The purpose of this paper is to present a technique of fabricating profiled conformal cooling channels (PCCC) in an aluminium filled epoxy mould using rapid prototyping (RP) and rapid tooling (RT) techniques and to compare the cooling times for the moulds with circular and profiled channels experimentally. The cooling channels in injection mould tools have a circular cross section. In a PCCC, the cross sectional shape is so designed that the flat face surface of the channel facing the cavity follows the profile of the cavity. These types of channels can be manufactured through RP and RT techniques.
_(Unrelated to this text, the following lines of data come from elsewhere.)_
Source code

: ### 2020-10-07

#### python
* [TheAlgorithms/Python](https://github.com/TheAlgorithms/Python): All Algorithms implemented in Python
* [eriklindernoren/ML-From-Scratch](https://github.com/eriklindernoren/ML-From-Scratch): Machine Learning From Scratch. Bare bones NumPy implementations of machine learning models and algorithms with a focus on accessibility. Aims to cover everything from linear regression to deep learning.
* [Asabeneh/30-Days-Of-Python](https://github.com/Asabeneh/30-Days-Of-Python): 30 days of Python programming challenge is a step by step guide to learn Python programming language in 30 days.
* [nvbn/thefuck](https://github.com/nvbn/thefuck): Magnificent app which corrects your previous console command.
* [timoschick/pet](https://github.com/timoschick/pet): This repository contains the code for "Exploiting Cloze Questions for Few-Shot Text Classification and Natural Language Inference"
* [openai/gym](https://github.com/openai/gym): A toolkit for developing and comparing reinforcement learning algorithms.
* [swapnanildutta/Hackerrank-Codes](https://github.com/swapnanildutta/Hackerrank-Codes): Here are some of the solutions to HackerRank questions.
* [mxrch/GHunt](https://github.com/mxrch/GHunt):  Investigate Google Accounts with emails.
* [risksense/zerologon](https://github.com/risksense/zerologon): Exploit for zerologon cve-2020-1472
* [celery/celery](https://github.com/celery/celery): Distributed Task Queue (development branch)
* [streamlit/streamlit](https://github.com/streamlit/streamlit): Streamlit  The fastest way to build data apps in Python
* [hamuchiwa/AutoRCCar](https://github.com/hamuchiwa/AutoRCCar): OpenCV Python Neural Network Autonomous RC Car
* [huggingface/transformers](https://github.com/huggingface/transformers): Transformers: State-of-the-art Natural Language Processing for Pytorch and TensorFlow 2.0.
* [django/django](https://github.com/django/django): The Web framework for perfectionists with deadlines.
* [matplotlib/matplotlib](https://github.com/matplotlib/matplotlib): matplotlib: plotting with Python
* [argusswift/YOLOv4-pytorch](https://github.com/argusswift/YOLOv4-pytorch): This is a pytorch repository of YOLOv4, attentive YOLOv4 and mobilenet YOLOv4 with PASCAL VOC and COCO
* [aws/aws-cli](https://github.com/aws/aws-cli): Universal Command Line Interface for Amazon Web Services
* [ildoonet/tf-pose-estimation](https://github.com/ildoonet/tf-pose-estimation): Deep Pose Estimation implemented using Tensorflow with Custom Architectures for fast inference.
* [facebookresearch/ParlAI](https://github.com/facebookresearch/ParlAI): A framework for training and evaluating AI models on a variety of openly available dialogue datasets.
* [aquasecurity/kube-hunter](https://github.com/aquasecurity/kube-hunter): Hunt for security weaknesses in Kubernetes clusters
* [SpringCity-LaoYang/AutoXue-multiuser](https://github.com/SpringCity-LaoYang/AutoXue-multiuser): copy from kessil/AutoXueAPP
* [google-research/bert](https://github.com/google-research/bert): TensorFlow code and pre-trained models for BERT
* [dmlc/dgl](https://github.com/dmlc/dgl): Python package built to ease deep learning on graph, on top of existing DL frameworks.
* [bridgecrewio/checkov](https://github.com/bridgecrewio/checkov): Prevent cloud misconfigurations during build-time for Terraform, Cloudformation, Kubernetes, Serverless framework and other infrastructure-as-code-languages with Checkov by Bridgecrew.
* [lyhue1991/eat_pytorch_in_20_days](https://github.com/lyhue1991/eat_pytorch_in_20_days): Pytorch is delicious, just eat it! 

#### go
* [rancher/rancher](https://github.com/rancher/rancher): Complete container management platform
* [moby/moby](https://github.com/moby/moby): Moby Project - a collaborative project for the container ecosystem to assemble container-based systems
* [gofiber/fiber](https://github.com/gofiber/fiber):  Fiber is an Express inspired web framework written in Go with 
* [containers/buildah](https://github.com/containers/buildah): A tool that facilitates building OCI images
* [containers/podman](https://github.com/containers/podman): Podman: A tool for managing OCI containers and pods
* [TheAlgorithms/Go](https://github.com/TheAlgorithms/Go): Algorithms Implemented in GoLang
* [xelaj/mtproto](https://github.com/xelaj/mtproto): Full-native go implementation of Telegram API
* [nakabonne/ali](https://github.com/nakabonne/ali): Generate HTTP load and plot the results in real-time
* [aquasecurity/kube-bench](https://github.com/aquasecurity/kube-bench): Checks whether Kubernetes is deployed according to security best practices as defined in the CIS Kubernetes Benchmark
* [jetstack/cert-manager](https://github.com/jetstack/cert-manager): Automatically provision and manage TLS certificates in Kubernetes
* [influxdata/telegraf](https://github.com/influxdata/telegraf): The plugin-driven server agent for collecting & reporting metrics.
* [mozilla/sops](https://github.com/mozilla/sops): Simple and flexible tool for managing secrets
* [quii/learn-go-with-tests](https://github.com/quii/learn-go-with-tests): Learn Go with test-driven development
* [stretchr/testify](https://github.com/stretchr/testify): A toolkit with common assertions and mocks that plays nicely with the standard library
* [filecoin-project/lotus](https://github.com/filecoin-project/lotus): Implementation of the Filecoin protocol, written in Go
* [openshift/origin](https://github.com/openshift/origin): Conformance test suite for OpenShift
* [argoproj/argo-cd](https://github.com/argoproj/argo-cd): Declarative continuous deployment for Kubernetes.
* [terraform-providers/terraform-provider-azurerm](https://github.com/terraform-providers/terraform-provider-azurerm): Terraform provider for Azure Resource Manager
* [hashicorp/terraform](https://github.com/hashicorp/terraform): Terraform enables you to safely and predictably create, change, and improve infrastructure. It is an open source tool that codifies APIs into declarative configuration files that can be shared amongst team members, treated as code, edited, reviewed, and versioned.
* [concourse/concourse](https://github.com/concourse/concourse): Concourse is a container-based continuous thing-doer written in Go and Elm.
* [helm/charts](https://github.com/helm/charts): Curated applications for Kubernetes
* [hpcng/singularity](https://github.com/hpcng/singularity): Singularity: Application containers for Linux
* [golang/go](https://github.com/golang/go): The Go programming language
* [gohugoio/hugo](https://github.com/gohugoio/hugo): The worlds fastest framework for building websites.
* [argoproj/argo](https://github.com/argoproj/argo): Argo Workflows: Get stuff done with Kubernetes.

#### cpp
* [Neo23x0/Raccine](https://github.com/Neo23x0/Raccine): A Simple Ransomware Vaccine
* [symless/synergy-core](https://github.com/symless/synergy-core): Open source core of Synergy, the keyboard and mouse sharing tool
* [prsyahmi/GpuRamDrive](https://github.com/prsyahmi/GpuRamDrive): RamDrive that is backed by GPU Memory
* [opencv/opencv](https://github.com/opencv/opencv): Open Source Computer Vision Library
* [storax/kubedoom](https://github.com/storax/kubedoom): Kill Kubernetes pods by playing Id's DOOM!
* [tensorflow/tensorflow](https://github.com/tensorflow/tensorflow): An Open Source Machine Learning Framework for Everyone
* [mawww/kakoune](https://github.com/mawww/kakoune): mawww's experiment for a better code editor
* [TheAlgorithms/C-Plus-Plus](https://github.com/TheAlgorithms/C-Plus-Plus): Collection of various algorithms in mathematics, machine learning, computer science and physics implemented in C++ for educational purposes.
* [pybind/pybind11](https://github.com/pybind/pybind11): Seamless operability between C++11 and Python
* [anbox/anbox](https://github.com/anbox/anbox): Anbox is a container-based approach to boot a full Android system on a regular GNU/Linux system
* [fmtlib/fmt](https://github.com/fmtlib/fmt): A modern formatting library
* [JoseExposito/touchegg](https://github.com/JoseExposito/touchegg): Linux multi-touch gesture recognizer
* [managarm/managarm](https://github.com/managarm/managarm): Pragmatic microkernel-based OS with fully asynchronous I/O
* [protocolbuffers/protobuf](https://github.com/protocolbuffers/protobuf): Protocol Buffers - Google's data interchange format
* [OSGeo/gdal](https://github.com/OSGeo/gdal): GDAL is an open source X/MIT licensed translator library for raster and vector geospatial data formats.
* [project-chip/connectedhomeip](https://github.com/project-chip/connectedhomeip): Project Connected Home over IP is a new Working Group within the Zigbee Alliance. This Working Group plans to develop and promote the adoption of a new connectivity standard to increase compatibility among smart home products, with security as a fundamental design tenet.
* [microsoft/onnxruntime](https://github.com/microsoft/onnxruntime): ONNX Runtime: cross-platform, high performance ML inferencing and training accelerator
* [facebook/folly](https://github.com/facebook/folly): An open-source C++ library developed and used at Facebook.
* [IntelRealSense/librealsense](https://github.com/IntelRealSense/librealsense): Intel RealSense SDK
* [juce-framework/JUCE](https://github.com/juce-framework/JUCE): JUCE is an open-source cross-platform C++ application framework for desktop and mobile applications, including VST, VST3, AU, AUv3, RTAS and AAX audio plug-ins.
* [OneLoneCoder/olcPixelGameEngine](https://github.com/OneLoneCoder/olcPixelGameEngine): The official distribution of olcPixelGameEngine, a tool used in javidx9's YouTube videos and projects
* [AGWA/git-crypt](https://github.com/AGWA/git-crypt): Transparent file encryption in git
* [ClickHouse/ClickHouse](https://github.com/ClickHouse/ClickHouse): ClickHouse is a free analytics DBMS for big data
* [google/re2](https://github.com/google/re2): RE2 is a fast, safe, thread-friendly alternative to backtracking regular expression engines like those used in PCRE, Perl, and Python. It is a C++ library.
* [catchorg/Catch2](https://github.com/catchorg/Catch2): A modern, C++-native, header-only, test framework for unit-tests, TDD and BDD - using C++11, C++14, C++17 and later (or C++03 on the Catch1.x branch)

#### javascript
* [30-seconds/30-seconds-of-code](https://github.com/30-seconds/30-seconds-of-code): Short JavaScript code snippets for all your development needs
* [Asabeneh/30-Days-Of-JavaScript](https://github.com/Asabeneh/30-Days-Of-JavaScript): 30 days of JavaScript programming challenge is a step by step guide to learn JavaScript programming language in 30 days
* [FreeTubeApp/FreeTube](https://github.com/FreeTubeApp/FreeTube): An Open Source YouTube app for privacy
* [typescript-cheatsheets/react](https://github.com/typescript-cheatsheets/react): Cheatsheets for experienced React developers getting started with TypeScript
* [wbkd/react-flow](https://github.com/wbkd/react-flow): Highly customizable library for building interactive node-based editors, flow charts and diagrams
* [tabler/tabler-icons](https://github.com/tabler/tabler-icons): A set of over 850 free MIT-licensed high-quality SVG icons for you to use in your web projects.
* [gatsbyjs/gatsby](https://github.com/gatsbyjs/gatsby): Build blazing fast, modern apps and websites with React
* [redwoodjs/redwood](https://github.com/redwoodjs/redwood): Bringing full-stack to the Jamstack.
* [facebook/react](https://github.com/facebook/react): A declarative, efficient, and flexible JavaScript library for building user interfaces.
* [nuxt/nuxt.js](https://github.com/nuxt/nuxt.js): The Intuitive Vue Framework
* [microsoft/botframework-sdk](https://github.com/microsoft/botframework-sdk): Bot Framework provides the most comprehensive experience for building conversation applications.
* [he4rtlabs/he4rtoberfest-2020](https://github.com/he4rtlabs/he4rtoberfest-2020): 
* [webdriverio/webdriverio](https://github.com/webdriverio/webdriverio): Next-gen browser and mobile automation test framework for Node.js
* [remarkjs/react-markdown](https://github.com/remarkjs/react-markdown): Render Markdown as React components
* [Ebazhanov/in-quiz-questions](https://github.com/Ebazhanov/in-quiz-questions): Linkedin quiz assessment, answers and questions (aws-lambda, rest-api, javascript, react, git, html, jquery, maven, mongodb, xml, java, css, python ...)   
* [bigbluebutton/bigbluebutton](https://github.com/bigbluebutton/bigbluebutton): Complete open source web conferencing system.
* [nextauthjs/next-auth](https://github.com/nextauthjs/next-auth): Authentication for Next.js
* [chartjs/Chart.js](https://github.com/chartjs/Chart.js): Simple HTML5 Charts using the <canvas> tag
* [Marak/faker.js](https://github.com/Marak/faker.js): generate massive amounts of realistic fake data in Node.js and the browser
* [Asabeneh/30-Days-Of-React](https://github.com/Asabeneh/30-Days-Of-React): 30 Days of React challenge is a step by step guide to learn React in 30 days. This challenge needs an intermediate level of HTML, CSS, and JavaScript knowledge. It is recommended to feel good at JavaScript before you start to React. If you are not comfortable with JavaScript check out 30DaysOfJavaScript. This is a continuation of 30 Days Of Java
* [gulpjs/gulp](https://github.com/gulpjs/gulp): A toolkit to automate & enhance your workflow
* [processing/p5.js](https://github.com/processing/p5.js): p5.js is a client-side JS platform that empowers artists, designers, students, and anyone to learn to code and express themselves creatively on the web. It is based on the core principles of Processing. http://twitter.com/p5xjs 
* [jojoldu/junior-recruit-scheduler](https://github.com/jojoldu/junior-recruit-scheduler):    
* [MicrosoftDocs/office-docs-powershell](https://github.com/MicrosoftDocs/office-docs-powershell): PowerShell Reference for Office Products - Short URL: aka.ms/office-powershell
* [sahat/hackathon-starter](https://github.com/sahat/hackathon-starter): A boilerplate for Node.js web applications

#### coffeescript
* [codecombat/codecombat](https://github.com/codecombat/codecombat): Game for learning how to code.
A part to be moulded was designed and modelled. Two moulds were then designed with the part cavity, one having a circular channel and the second with a profiled channel, both having the same cross sectional area for coolant flow. The channel patterns were designed with supports according to their position regarding height and distance from the cavity as designed earlier. Both channels have the same distance from the cavity wall. RP patterns were produced for both channels and part using the Thermojet 3D printer. The cooling channel and the moulded part patterns were then assembled as designed in the moulds. Moulding frames were fabricated with aluminium plates and the pattern was placed in the frames. Epoxy was poured on the pattern and then cured. The moulded part and the channel patterns embedded inside epoxy were melted out during the final curing cycle, leaving behind the circular‐ and profiled‐cooling channels in the moulds. For the cooling time measurement, injection moulding was done with moulds with circular and profiled channels. Moulded part temperature will be recorded by embedding thermocouples within the mould cavities.

A technique for the manufacture of cooling channels of different profiles in epoxy moulds was presented. Experimental analysis for temperature measurement for the moulded part with injection moulding process showed that PCCC mould has less cooling time then mould with circular channels.

The technique presented is based on the metal‐filled epoxy materials used in RT and was obtained using a specific test part. Epoxy tooling can be a useful alternative of metallic mould to produce injection mould tools. A limitation for the epoxy moulds is that they have a limited life as compared with metallic moulds.

This is a new technique of manufacturing moulds with cooling channels using RP/RT techniques. Moulds with different channel cross sections can be manufactured using this technique.